**Directions:** Would you output the entries below only from the line containing "- **GitHub:** [Link](https://github.com/lifan-yuan/CRAFT)" through the line containing "2. LNC presupposes", exactly as they stand and with both ends included?

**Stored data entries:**
################
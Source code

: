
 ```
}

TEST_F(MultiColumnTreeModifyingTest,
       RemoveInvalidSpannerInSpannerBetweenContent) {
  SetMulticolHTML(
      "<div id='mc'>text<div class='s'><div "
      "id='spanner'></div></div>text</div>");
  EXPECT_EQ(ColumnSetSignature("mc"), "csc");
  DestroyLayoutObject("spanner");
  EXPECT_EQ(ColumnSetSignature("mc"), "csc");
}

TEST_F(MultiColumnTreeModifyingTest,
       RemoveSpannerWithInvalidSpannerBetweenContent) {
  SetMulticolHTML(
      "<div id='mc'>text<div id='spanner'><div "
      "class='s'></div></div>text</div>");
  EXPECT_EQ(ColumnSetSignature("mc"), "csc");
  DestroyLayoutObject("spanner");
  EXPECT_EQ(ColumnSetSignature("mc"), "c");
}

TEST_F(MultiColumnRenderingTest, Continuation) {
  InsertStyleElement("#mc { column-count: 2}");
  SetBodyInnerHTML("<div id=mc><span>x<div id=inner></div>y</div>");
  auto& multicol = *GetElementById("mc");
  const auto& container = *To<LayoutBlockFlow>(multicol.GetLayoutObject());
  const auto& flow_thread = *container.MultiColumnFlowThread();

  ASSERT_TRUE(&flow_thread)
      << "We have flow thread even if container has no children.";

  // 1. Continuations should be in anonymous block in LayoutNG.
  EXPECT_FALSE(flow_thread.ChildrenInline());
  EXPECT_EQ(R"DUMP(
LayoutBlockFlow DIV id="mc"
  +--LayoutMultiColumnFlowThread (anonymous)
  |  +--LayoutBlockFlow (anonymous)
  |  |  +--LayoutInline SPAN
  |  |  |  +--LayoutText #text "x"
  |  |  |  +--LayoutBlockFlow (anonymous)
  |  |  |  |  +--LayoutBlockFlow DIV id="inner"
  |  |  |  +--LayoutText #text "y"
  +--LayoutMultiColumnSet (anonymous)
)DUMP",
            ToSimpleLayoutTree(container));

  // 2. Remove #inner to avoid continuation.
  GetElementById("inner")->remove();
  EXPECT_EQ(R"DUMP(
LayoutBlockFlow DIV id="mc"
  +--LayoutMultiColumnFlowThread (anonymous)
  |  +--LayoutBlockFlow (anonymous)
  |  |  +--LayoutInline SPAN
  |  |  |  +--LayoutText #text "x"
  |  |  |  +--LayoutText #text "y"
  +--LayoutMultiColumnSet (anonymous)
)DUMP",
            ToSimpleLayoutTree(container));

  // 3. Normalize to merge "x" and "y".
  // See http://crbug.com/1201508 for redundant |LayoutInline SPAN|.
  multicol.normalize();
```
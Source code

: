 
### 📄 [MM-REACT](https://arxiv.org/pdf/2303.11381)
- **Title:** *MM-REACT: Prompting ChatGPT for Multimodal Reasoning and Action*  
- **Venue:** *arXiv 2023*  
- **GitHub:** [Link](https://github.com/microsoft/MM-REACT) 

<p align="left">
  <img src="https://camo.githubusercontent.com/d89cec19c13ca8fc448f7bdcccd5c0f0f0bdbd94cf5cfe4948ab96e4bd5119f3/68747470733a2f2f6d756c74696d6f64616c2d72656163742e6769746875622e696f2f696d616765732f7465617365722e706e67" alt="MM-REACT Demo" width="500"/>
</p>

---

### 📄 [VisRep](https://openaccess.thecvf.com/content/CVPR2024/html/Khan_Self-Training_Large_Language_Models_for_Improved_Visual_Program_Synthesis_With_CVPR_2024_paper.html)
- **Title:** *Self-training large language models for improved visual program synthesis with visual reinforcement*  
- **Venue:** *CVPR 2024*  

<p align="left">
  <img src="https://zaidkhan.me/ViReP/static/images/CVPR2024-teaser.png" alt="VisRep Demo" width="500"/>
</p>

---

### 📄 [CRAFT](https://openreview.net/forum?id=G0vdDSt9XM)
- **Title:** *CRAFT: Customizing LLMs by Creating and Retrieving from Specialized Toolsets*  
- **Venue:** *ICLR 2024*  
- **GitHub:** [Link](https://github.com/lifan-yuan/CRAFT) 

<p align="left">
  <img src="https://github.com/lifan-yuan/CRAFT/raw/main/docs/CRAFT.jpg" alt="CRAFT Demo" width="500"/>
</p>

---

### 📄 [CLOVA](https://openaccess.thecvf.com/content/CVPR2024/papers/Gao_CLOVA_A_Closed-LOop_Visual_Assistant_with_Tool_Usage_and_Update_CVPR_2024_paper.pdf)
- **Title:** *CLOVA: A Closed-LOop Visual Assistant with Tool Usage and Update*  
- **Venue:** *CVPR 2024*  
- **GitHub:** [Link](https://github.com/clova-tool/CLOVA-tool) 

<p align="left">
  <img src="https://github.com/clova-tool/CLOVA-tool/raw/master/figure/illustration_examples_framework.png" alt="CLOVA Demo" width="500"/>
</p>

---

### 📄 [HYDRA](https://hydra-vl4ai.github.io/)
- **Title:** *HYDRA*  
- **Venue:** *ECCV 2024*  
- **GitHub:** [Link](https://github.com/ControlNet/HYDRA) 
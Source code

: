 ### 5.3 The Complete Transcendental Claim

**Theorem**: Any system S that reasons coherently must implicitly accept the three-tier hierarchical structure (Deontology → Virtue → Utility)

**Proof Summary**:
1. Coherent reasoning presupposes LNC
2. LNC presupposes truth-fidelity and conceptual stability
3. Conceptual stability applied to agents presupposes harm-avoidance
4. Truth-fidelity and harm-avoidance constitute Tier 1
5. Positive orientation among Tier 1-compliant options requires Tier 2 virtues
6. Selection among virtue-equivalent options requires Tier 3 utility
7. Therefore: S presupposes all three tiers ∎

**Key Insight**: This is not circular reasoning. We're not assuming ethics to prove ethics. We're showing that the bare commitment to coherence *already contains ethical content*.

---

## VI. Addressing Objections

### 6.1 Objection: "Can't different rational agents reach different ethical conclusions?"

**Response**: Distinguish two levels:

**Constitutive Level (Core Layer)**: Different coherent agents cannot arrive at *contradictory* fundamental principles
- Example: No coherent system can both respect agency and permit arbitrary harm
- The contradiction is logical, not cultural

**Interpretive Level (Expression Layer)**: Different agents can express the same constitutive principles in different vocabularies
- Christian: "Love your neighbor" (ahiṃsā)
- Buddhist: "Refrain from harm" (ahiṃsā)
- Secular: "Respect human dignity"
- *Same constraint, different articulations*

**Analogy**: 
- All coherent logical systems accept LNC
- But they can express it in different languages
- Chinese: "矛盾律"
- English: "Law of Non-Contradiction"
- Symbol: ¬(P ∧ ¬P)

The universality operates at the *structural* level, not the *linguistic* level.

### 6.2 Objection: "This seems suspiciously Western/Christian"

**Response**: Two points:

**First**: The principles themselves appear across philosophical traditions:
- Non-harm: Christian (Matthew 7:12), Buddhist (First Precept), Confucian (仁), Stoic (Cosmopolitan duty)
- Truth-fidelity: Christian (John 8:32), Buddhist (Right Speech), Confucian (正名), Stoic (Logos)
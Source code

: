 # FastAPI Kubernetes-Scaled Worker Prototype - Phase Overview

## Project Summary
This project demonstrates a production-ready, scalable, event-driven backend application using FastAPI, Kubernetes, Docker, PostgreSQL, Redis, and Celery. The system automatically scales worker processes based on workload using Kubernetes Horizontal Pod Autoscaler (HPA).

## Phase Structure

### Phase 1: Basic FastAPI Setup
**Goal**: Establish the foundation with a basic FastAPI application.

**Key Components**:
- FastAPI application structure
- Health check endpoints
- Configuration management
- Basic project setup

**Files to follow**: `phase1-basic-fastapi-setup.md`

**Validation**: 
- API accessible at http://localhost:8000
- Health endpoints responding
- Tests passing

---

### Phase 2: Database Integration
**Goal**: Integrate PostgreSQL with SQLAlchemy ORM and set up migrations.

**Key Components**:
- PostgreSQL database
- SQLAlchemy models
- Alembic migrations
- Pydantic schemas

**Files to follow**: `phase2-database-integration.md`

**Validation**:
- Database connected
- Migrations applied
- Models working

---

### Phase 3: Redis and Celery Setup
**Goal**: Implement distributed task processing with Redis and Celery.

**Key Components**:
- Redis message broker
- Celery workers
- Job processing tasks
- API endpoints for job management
################
**Result of the exercise:**
- **GitHub:** [Link](https://github.com/lifan-yuan/CRAFT) 

<p align="left">
  <img src="https://github.com/lifan-yuan/CRAFT/raw/main/docs/CRAFT.jpg" alt="CRAFT Demo" width="500"/>
</p>

---

### 📄 [CLOVA](https://openaccess.thecvf.com/content/CVPR2024/papers/Gao_CLOVA_A_Closed-LOop_Visual_Assistant_with_Tool_Usage_and_Update_CVPR_2024_paper.pdf)
- **Title:** *CLOVA: A Closed-LOop Visual Assistant with Tool Usage and Update*  
- **Venue:** *CVPR 2024*  
- **GitHub:** [Link](https://github.com/clova-tool/CLOVA-tool) 

<p align="left">
  <img src="https://github.com/clova-tool/CLOVA-tool/raw/master/figure/illustration_examples_framework.png" alt="CLOVA Demo" width="500"/>
</p>

---

### 📄 [HYDRA](https://hydra-vl4ai.github.io/)
- **Title:** *HYDRA*  
- **Venue:** *ECCV 2024*  
- **GitHub:** [Link](https://github.com/ControlNet/HYDRA) 
Source code

: ### 5.3 The Complete Transcendental Claim

**Theorem**: Any system S that reasons coherently must implicitly accept the three-tier hierarchical structure (Deontology → Virtue → Utility)

**Proof Summary**:
1. Coherent reasoning presupposes LNC
2. LNC presupposes truth-fidelity and conceptual stability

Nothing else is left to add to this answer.